The guineas still perch above them on the fence line or in the trees, but the perches have really reduced the anxiety level in the coop area.
The chick that was born in late Fall seems to have started laying this week. I am amazed that I have noticed this - the shape of the egg gives it away.
Back in the days of store bought eggs the eggs all seemed to look alike, I never noticed much difference in the eggs in any particular carton. When I look at eggs now I can see that everyone is unique to its hen, and the hen always seems to lay eggs that look roughly the same. The new hens' egg is on the left and is smaller and light brown. The egg next to it is tall and thin, lighter in color. Lucy lays the darkest brown eggs with spots while Honey lays fat thick medium brown eggs. I am shocked that I can associate the egg with the hen, amazing!

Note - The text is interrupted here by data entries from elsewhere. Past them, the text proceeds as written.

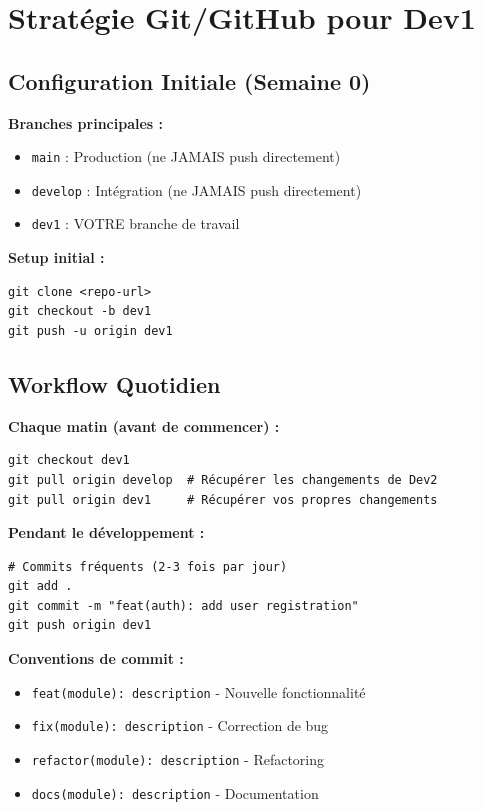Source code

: \documentclass[11pt,a4paper]{article}
\begin{document}
\section{Stratégie Git/GitHub pour Dev1}

\subsection{Configuration Initiale (Semaine 0)}

\textbf{Branches principales :}
\begin{itemize}
    \item \texttt{main} : Production (ne JAMAIS push directement)
    \item \texttt{develop} : Intégration (ne JAMAIS push directement)
    \item \texttt{dev1} : VOTRE branche de travail
\end{itemize}

\textbf{Setup initial :}
\begin{verbatim}
git clone <repo-url>
git checkout -b dev1
git push -u origin dev1
\end{verbatim}

\subsection{Workflow Quotidien}

\textbf{Chaque matin (avant de commencer) :}
\begin{verbatim}
git checkout dev1
git pull origin develop  # Récupérer les changements de Dev2
git pull origin dev1     # Récupérer vos propres changements
\end{verbatim}

\textbf{Pendant le développement :}
\begin{verbatim}
# Commits fréquents (2-3 fois par jour)
git add .
git commit -m "feat(auth): add user registration"
git push origin dev1
\end{verbatim}

\textbf{Conventions de commit :}
\begin{itemize}
    \item \texttt{feat(module): description} - Nouvelle fonctionnalité
    \item \texttt{fix(module): description} - Correction de bug
    \item \texttt{refactor(module): description} - Refactoring
    \item \texttt{docs(module): description} - Documentation
\end{itemize}
\end{document}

On Friday I found Jeepers and her daughter Alma dead in the barn. Jeepers was bleeding from the mouth and it looks like the breeding ram Ironwood killed them. They were both healthy less than two hours before, I have no other explanation.
He was getting more and more aggressive with the humans and the ewes so the plan was to remove him on Saturday - I was a day too late. I have never read about this type of behavior occurring yet there can be no other explanation.
The atmosphere around the ewes was oppressive with Ironwood in there, I'm not sure that any of the breeding's with the four remaining ewes took. There may be no lambs this Spring. In the girls current condition I am afraid to introduce the clean-up ram, they seemed depressed with the loss of their leader (Jeepers).
The four ewes remaining are mother daughter pairs. I only have two blood lines left, it makes me sad. Introducing new blood into the flock would be the easy solution except that the breed isn't readily available.
What is one lost breeding season? I was hoping to have 9 lambs this Spring to add to my existing 6 ewes, now I have four ewes and possibly no lambs, a lost season is a lifetime. I am pondering waiting to see if I get any lambs, or I could change over to Icelandic's or Jacob's, or maybe I'll just expand the goat herd. It is hard brightening up a fading dream, but I'm not going to give up.
Meet Molly Christmas. She is my Christmas gift to the Commander this year.
I got her for the Commander to be a counter part to Sara. Sara is great at the difficult task of herding goats, but she is just too scared of the sheep to be much help. This is where hopefully Molly comes in, when the sheep see how ferocious she is herding them will be easy.
Molly is an Blue Merle Australian Shepherd. She has one blue eye, one brown eye, and a greyish blue coat with black spots. Add in just a touch of brown on her front quarters and muzzle and you have one beautiful girl.
Right now Molly sleeps in a clothes basket. At her previous home she slept outside so she spends a lot of time panting while she is inside, I guess the house is just too hot for her.
I have just started potty training her, but since she is the Commanders gift he gets to take her out for the 2 am potty runs.....its what he wanted, really!
Sometimes you don't know what you are looking for until you find it. A friend of mine who I used to work with called me today from Livonia, Michigan. We chatted about old times and she caught me up on the all the happenings at my old place of work. I was surprised when she mentioned my recent adventure with the Fox. I had no idea that folks from work were reading my blog.
My friend, who only knew me as a city girl, asked if the Commander had a farming background....I told her he didn't. When I related the story to the Commander later he said that my answer was not true, he stated that he spent a lot of time working with a Fischer Price Farm set. We both laughed and laughed!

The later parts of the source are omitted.